### Extracted data:
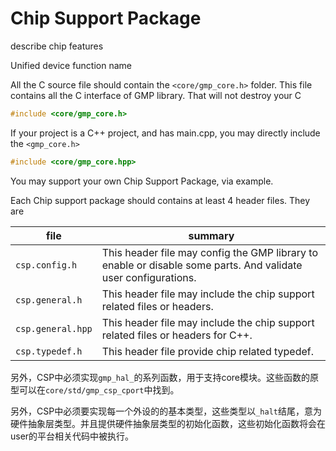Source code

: # Chip Support Package

describe chip features

Unified device function name

All the C source file should contain the `<core/gmp_core.h>` folder.
This file contains all the C interface of GMP library.
That will not destroy your C

``` C++
#include <core/gmp_core.h>
```

If your project is a C++ project, and has main.cpp, you may directly include the `<gmp_core.h>`

``` C++
#include <core/gmp_core.hpp>
```



You may support your own Chip Support Package, via example.

Each Chip support package should contains at least 4 header files. They are

| file              | summary                                                      |
| ----------------- | ------------------------------------------------------------ |
| `csp.config.h`    | This header file may config the GMP library to enable or disable some parts. And validate user configurations. |
| `csp.general.h`   | This header file may include the chip support related files or headers. |
| `csp.general.hpp` | This header file may include the chip support related files or headers for C++. |
| `csp.typedef.h`   | This header file provide chip related typedef.               |

另外，CSP中必须实现`gmp_hal_`的系列函数，用于支持core模块。这些函数的原型可以在`core/std/gmp_csp_cport`中找到。

另外，CSP中必须要实现每一个外设的的基本类型，这些类型以`_halt`结尾，意为硬件抽象层类型。并且提供硬件抽象层类型的初始化函数，这些初始化函数将会在user的平台相关代码中被执行。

### Work instructions:
Without the pictures, return all the entries above exactly as they stand.

### Task answer:
Source code

: # Chip Support Package

describe chip features

Unified device function name

All the C source file should contain the `<core/gmp_core.h>` folder.
This file contains all the C interface of GMP library.
That will not destroy your C

``` C++
#include <core/gmp_core.h>
```

If your project is a C++ project, and has main.cpp, you may directly include the `<gmp_core.h>`

``` C++
#include <core/gmp_core.hpp>
```



You may support your own Chip Support Package, via example.

Each Chip support package should contains at least 4 header files. They are

| file              | summary                                                      |
| ----------------- | ------------------------------------------------------------ |
| `csp.config.h`    | This header file may config the GMP library to enable or disable some parts. And validate user configurations. |
| `csp.general.h`   | This header file may include the chip support related files or headers. |
| `csp.general.hpp` | This header file may include the chip support related files or headers for C++. |
| `csp.typedef.h`   | This header file provide chip related typedef.               |

另外，CSP中必须实现`gmp_hal_`的系列函数，用于支持core模块。这些函数的原型可以在`core/std/gmp_csp_cport`中找到。

另外，CSP中必须要实现每一个外设的的基本类型，这些类型以`_halt`结尾，意为硬件抽象层类型。并且提供硬件抽象层类型的初始化函数，这些初始化函数将会在user的平台相关代码中被执行。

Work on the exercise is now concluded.